博碩士論文 111552022 詳細資訊

姓名 陳彥廷(Yen-Ting Chen)
論文名稱
論文名稱 ERCNet:以精簡的ECA分支增強ReActNet
(ERCNet: Enhancing ReActNet with a Compact ECA Branch)
摘要(中) 自2016年以來,Courbariaux率先開創了二值神經網路,大幅降低了卷積神經網絡的參數量和計算成本。後續的研究持續不斷的縮小與浮點數網路能力差距。其中,ReActNet在眾多二值模型中嶄露頭角。
從實驗表明,ERCNet在CIFAR100上的Top-1準確率比原始ReActNet高出2.39%,而記憶體佔用量和計算量則分別降低了約10%和8%。在物件偵測實驗中,將ERCNet移入YOLOv8骨幹。在KITTI數據集上,我們的ERCNet比浮點數YOLOv8更為表現出色,達到94.8%的mAP50,分別超越YOLOv8-L和-N 1.9%和11.2%。
摘要(英) Since 2016, Courbariaux pioneered Binary Neural Network to dramatically decrease the storage and computation cost of CNN for lightweight application, researchers have made continued efforts to drill the cost as well as minimize the representation capacity loss and accuracy gap to its real-valued counterpart. Among them, ReActNet achieving 62.16% Top-1 accuracy on CFAR100 sets a new horizon on this competition landscape. In this thesis, we strive for further polishing its performance yet at even a lower overall cost.
We redesign the General Building block of the ReActNet (GBR) in an effort to elevating the accuracy on CIFAR100 image classification dataset, PSCAL VOC 07+12 object detection dataset, and KITTI vision benchmark suits, yet at a lower memory footprint and lower computation cost. The GBR comprises a single Down-sampling Block (DB) and a plurality of Common Blocks (CB). Firstly, we eliminate all the 1x1 Binary Convolutional (BConv) layers of the CBs to reduce the weight parameters as well as the network size. Second, the 1x1 Bconv duplicate of the DB is replaced by the Efficient Channel Attention (ECA) to enrich the representation capacity. Third, a Batch Normalization (BN) unit is added right after the Concatenator of the DB to render the data distribution more suitable for the performance optimization. Finally, the shortcut connection is resided after the RPReLU activation unit so as to balance the information preservation from the shortcut path and information transformation from the residual path. Our experiment shows that the enhanced network (ERCNet) delivers 2.39% higher Top-1 accuracy on CIFAR100 than the original ReActNet yet at around 10% lower memory and 8% lower computation flops. It generates 81.8% mAP50 under YOLOv8 framework on Pascal VOC 07+12 data set, surpassing the ReActNet by 0.8%. Furthermore, it is extremely encouraging that on the KITTI dataset, our ERCNET wins a landslide victory over all the models of the official YOLOv8 backbone, presenting 94.8% mAP50 which transcends YOLOv8-L &-N by 1.9% and 11.2%, respectively. On the other hand, we also find that our ERCNET performs slightly inferiorly to the default YOLOv8 backbone when regressing both on Pascal VOC 07+12.

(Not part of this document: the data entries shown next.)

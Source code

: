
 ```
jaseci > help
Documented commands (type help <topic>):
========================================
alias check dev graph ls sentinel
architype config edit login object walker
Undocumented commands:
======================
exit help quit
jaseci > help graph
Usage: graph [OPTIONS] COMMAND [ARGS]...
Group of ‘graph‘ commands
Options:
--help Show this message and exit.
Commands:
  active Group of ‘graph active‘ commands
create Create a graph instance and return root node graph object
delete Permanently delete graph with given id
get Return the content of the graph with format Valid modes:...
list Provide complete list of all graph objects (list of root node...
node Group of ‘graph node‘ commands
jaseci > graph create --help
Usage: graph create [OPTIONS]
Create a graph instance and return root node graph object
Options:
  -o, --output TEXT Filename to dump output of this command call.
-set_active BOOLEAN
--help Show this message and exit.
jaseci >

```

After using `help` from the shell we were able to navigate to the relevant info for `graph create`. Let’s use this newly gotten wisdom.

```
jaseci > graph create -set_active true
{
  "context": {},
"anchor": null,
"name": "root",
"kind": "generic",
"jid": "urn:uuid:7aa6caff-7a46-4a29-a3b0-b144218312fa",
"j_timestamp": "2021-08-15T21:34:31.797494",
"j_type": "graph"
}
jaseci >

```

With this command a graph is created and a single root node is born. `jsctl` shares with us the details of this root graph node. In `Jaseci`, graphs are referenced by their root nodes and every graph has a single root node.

Our experiments indicate that ERCNet demonstrates better performance than CNN in some particular data sets such as KITTI, yet at a lower memory and computation cost. As such, ERCNet makes it further suitable for having BNN on specific dataset applications in lightweight devices.
關鍵字(中) ★ 二值化卷積神經網路
★ 有效率通道注意力機制
★ 影像辨識
★ 物件偵測
關鍵字(英) ★ Binary neural network
★ Efficient channel attention
★ Classification
★ Object detection
指導教授 陳慶瀚(Ching-Han Chen) 審核日期 2024-6-12